Requirement:
Word for word, restate each of the records below.

Saved entries:
********

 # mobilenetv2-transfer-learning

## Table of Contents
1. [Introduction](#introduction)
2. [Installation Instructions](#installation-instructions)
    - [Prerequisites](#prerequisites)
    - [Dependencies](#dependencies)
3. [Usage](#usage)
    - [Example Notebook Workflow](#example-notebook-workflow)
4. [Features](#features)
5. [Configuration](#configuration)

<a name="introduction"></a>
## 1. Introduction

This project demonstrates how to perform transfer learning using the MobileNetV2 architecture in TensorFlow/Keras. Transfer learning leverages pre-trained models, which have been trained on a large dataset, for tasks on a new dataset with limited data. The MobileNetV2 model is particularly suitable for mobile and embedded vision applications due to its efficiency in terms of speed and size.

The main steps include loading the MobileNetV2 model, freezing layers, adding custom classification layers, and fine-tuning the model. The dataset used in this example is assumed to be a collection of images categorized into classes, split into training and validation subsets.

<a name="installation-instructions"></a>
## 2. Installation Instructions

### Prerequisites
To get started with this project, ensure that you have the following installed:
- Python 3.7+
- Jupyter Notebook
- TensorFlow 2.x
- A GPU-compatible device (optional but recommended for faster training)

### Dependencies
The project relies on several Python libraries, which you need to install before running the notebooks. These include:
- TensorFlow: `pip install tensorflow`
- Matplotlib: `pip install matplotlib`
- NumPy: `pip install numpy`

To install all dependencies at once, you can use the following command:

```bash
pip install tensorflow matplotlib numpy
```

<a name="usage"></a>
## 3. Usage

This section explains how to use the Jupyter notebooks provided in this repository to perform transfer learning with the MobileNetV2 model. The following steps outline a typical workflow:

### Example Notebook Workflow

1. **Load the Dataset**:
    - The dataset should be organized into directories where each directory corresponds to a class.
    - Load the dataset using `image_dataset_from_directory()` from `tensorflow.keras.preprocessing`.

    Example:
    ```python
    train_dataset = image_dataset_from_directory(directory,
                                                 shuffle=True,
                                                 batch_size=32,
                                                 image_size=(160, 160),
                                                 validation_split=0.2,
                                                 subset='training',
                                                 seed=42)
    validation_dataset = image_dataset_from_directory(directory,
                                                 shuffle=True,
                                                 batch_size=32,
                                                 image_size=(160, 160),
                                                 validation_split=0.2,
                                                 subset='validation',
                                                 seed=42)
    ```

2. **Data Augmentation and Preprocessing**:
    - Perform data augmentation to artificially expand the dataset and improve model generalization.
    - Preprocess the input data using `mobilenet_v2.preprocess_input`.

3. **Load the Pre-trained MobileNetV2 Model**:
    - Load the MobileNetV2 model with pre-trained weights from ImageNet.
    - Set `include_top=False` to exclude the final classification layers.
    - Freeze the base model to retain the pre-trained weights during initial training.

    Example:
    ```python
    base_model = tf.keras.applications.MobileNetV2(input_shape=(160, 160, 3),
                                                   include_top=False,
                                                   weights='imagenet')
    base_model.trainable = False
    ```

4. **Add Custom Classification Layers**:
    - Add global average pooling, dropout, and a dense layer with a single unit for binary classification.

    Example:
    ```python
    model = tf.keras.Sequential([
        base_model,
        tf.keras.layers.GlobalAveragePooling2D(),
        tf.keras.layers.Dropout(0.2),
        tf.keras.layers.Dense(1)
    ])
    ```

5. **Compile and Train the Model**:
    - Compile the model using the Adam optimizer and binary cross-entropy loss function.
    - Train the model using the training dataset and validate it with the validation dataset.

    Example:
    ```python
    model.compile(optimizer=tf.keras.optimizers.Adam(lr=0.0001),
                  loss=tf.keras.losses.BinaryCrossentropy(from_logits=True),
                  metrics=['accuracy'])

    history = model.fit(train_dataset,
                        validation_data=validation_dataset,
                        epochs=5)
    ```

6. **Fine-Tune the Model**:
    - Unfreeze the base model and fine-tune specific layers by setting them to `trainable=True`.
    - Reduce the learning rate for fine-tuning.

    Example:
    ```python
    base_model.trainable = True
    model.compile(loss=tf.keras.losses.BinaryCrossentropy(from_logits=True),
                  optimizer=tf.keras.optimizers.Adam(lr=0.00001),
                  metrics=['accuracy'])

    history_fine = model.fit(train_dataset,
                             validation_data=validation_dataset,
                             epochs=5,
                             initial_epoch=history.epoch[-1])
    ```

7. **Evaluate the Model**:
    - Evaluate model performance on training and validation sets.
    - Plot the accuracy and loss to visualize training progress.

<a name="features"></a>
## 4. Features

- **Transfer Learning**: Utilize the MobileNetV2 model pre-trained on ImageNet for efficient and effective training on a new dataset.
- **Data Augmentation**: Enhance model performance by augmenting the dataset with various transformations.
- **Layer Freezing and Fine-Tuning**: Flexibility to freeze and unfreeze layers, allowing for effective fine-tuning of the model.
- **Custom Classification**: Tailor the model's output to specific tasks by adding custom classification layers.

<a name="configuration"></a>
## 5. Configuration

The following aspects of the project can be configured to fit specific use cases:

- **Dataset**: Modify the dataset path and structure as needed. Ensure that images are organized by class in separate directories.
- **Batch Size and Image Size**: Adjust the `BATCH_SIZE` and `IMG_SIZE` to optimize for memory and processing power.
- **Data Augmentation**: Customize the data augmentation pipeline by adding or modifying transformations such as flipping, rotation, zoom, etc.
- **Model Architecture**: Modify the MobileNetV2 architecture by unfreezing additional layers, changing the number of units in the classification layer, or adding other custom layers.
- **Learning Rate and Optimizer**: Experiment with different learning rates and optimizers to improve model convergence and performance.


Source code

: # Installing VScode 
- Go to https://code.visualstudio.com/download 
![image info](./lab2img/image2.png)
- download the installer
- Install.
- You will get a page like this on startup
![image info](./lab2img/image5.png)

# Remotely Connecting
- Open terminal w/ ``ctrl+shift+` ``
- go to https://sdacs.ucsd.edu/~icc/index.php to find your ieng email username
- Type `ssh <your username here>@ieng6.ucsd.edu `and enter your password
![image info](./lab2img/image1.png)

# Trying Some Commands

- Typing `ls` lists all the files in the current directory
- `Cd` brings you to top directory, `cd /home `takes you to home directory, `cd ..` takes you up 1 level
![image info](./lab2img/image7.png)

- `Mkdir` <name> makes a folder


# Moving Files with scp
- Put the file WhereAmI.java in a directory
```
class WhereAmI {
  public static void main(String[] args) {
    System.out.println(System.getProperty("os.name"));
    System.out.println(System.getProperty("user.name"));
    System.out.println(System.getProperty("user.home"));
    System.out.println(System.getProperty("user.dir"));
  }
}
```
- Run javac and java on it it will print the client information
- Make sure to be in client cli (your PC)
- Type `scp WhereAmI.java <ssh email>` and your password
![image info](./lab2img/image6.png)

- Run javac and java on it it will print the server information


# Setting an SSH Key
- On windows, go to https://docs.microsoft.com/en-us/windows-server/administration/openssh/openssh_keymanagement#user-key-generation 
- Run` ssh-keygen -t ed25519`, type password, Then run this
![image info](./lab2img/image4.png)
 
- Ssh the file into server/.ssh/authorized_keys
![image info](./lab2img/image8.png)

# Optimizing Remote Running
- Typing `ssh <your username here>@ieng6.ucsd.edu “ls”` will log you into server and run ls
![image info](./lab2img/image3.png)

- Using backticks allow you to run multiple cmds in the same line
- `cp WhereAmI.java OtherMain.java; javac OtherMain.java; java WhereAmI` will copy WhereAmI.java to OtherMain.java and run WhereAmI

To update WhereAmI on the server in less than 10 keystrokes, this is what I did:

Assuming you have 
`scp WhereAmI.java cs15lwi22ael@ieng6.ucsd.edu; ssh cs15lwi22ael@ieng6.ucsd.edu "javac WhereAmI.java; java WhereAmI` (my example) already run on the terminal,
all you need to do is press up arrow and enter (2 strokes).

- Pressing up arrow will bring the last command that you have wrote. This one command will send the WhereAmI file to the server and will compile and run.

********

Answer for the task:
 # mobilenetv2-transfer-learning

## Table of Contents
1. [Introduction](#introduction)
2. [Installation Instructions](#installation-instructions)
    - [Prerequisites](#prerequisites)
    - [Dependencies](#dependencies)
3. [Usage](#usage)
    - [Example Notebook Workflow](#example-notebook-workflow)
4. [Features](#features)
5. [Configuration](#configuration)

<a name="introduction"></a>
## 1. Introduction

This project demonstrates how to perform transfer learning using the MobileNetV2 architecture in TensorFlow/Keras. Transfer learning leverages pre-trained models, which have been trained on a large dataset, for tasks on a new dataset with limited data. The MobileNetV2 model is particularly suitable for mobile and embedded vision applications due to its efficiency in terms of speed and size.

The main steps include loading the MobileNetV2 model, freezing layers, adding custom classification layers, and fine-tuning the model. The dataset used in this example is assumed to be a collection of images categorized into classes, split into training and validation subsets.

<a name="installation-instructions"></a>
## 2. Installation Instructions

### Prerequisites
To get started with this project, ensure that you have the following installed:
- Python 3.7+
- Jupyter Notebook
- TensorFlow 2.x
- A GPU-compatible device (optional but recommended for faster training)

### Dependencies
The project relies on several Python libraries, which you need to install before running the notebooks. These include:
- TensorFlow: `pip install tensorflow`
- Matplotlib: `pip install matplotlib`
- NumPy: `pip install numpy`

To install all dependencies at once, you can use the following command:

```bash
pip install tensorflow matplotlib numpy
```

<a name="usage"></a>
## 3. Usage

This section explains how to use the Jupyter notebooks provided in this repository to perform transfer learning with the MobileNetV2 model. The following steps outline a typical workflow:

### Example Notebook Workflow

1. **Load the Dataset**:
    - The dataset should be organized into directories where each directory corresponds to a class.
    - Load the dataset using `image_dataset_from_directory()` from `tensorflow.keras.preprocessing`.

    Example:
    ```python
    train_dataset = image_dataset_from_directory(directory,
                                                 shuffle=True,
                                                 batch_size=32,
                                                 image_size=(160, 160),
                                                 validation_split=0.2,
                                                 subset='training',
                                                 seed=42)
    validation_dataset = image_dataset_from_directory(directory,
                                                 shuffle=True,
                                                 batch_size=32,
                                                 image_size=(160, 160),
                                                 validation_split=0.2,
                                                 subset='validation',
                                                 seed=42)
    ```

2. **Data Augmentation and Preprocessing**:
    - Perform data augmentation to artificially expand the dataset and improve model generalization.
    - Preprocess the input data using `mobilenet_v2.preprocess_input`.

3. **Load the Pre-trained MobileNetV2 Model**:
    - Load the MobileNetV2 model with pre-trained weights from ImageNet.
    - Set `include_top=False` to exclude the final classification layers.
    - Freeze the base model to retain the pre-trained weights during initial training.

    Example:
    ```python
    base_model = tf.keras.applications.MobileNetV2(input_shape=(160, 160, 3),
                                                   include_top=False,
                                                   weights='imagenet')
    base_model.trainable = False
    ```

4. **Add Custom Classification Layers**:
    - Add global average pooling, dropout, and a dense layer with a single unit for binary classification.

    Example:
    ```python
    model = tf.keras.Sequential([
        base_model,
        tf.keras.layers.GlobalAveragePooling2D(),
        tf.keras.layers.Dropout(0.2),
        tf.keras.layers.Dense(1)
    ])
    ```

5. **Compile and Train the Model**:
    - Compile the model using the Adam optimizer and binary cross-entropy loss function.
    - Train the model using the training dataset and validate it with the validation dataset.

    Example:
    ```python
    model.compile(optimizer=tf.keras.optimizers.Adam(lr=0.0001),
                  loss=tf.keras.losses.BinaryCrossentropy(from_logits=True),
                  metrics=['accuracy'])

    history = model.fit(train_dataset,
                        validation_data=validation_dataset,
                        epochs=5)
    ```

6. **Fine-Tune the Model**:
    - Unfreeze the base model and fine-tune specific layers by setting them to `trainable=True`.
    - Reduce the learning rate for fine-tuning.

    Example:
    ```python
    base_model.trainable = True
    model.compile(loss=tf.keras.losses.BinaryCrossentropy(from_logits=True),
                  optimizer=tf.keras.optimizers.Adam(lr=0.00001),
                  metrics=['accuracy'])

    history_fine = model.fit(train_dataset,
                             validation_data=validation_dataset,
                             epochs=5,
                             initial_epoch=history.epoch[-1])
    ```

7. **Evaluate the Model**:
    - Evaluate model performance on training and validation sets.
    - Plot the accuracy and loss to visualize training progress.

<a name="features"></a>
## 4. Features

- **Transfer Learning**: Utilize the MobileNetV2 model pre-trained on ImageNet for efficient and effective training on a new dataset.
- **Data Augmentation**: Enhance model performance by augmenting the dataset with various transformations.
- **Layer Freezing and Fine-Tuning**: Flexibility to freeze and unfreeze layers, allowing for effective fine-tuning of the model.
- **Custom Classification**: Tailor the model's output to specific tasks by adding custom classification layers.

<a name="configuration"></a>
## 5. Configuration

The following aspects of the project can be configured to fit specific use cases:

- **Dataset**: Modify the dataset path and structure as needed. Ensure that images are organized by class in separate directories.
- **Batch Size and Image Size**: Adjust the `BATCH_SIZE` and `IMG_SIZE` to optimize for memory and processing power.
- **Data Augmentation**: Customize the data augmentation pipeline by adding or modifying transformations such as flipping, rotation, zoom, etc.
- **Model Architecture**: Modify the MobileNetV2 architecture by unfreezing additional layers, changing the number of units in the classification layer, or adding other custom layers.
- **Learning Rate and Optimizer**: Experiment with different learning rates and optimizers to improve model convergence and performance.


Source code

: # Installing VScode 
- Go to https://code.visualstudio.com/download 
![image info](./lab2img/image2.png)
- download the installer
- Install.
- You will get a page like this on startup
![image info](./lab2img/image5.png)

# Remotely Connecting
- Open terminal w/ ``ctrl+shift+` ``
- go to https://sdacs.ucsd.edu/~icc/index.php to find your ieng email username
- Type `ssh <your username here>@ieng6.ucsd.edu `and enter your password
![image info](./lab2img/image1.png)

# Trying Some Commands

- Typing `ls` lists all the files in the current directory
- `Cd` brings you to top directory, `cd /home `takes you to home directory, `cd ..` takes you up 1 level
![image info](./lab2img/image7.png)

- `Mkdir` <name> makes a folder


# Moving Files with scp
- Put the file WhereAmI.java in a directory
```
class WhereAmI {
  public static void main(String[] args) {
    System.out.println(System.getProperty("os.name"));
    System.out.println(System.getProperty("user.name"));
    System.out.println(System.getProperty("user.home"));
    System.out.println(System.getProperty("user.dir"));
  }
}
```
- Run javac and java on it it will print the client information
- Make sure to be in client cli (your PC)
- Type `scp WhereAmI.java <ssh email>` and your password
![image info](./lab2img/image6.png)

- Run javac and java on it it will print the server information


# Setting an SSH Key
- On windows, go to https://docs.microsoft.com/en-us/windows-server/administration/openssh/openssh_keymanagement#user-key-generation 
- Run` ssh-keygen -t ed25519`, type password, Then run this
![image info](./lab2img/image4.png)
 
- Ssh the file into server/.ssh/authorized_keys
![image info](./lab2img/image8.png)

# Optimizing Remote Running
- Typing `ssh <your username here>@ieng6.ucsd.edu “ls”` will log you into server and run ls
![image info](./lab2img/image3.png)

- Using backticks allow you to run multiple cmds in the same line
- `cp WhereAmI.java OtherMain.java; javac OtherMain.java; java WhereAmI` will copy WhereAmI.java to OtherMain.java and run WhereAmI

To update WhereAmI on the server in less than 10 keystrokes, this is what I did:

Assuming you have 
`scp WhereAmI.java cs15lwi22ael@ieng6.ucsd.edu; ssh cs15lwi22ael@ieng6.ucsd.edu "javac WhereAmI.java; java WhereAmI` (my example) already run on the terminal,
all you need to do is press up arrow and enter (2 strokes).

- Pressing up arrow will bring the last command that you have wrote. This one command will send the WhereAmI file to the server and will compile and run.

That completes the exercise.